● **EXERCISE GOAL**:
When the string "object" occurs in a line of the records, show that line.

Rendered images with source text
»»

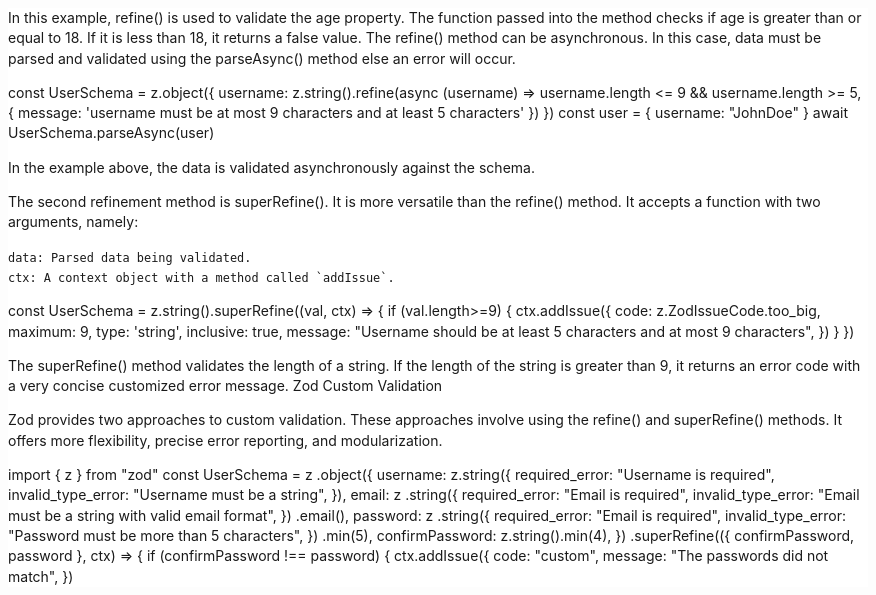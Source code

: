 In this example, refine() is used to validate the age property. The function passed into the method checks if age is greater than or equal to 18. If it is less than 18, it returns a false value.
The refine() method can be asynchronous. In this case, data must be parsed and validated using the parseAsync() method else an error will occur.

const UserSchema = z.object({
username: z.string().refine(async (username) => username.length <= 9 && username.length >= 5, {
message: 'username must be at most 9 characters and at least 5 characters'
})
})
const user = { username: "JohnDoe" }
await UserSchema.parseAsync(user)

In the example above, the data is validated asynchronously against the schema.

The second refinement method is superRefine(). It is more versatile than the refine() method. It accepts a function with two arguments, namely:

    data: Parsed data being validated.
    ctx: A context object with a method called `addIssue`.

const UserSchema = z.string().superRefine((val, ctx) => {
if (val.length>=9) {
ctx.addIssue({
code: z.ZodIssueCode.too_big,
maximum: 9,
type: 'string',
inclusive: true,
message: "Username should be at least 5 characters and at most 9 characters",
})
}
})

The superRefine() method validates the length of a string. If the length of the string is greater than 9, it returns an error code with a very concise customized error message.
Zod Custom Validation

Zod provides two approaches to custom validation. These approaches involve using the refine() and superRefine() methods. It offers more flexibility, precise error reporting, and modularization.

import { z } from "zod"
const UserSchema = z
.object({
username: z.string({
required_error: "Username is required",
invalid_type_error: "Username must be a string",
}),
email: z
.string({
required_error: "Email is required",
invalid_type_error: "Email must be a string with valid email format",
})
.email(),
password: z
.string({
required_error: "Email is required",
invalid_type_error: "Password must be more than 5 characters",
})
.min(5),
confirmPassword: z.string().min(4),
})
.superRefine(({ confirmPassword, password }, ctx) => {
if (confirmPassword !== password) {
ctx.addIssue({
code: "custom",
message: "The passwords did not match",
})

««

● **ANSWER SECTION**:
const UserSchema = z.object({
    ctx: A context object with a method called `addIssue`.
.object({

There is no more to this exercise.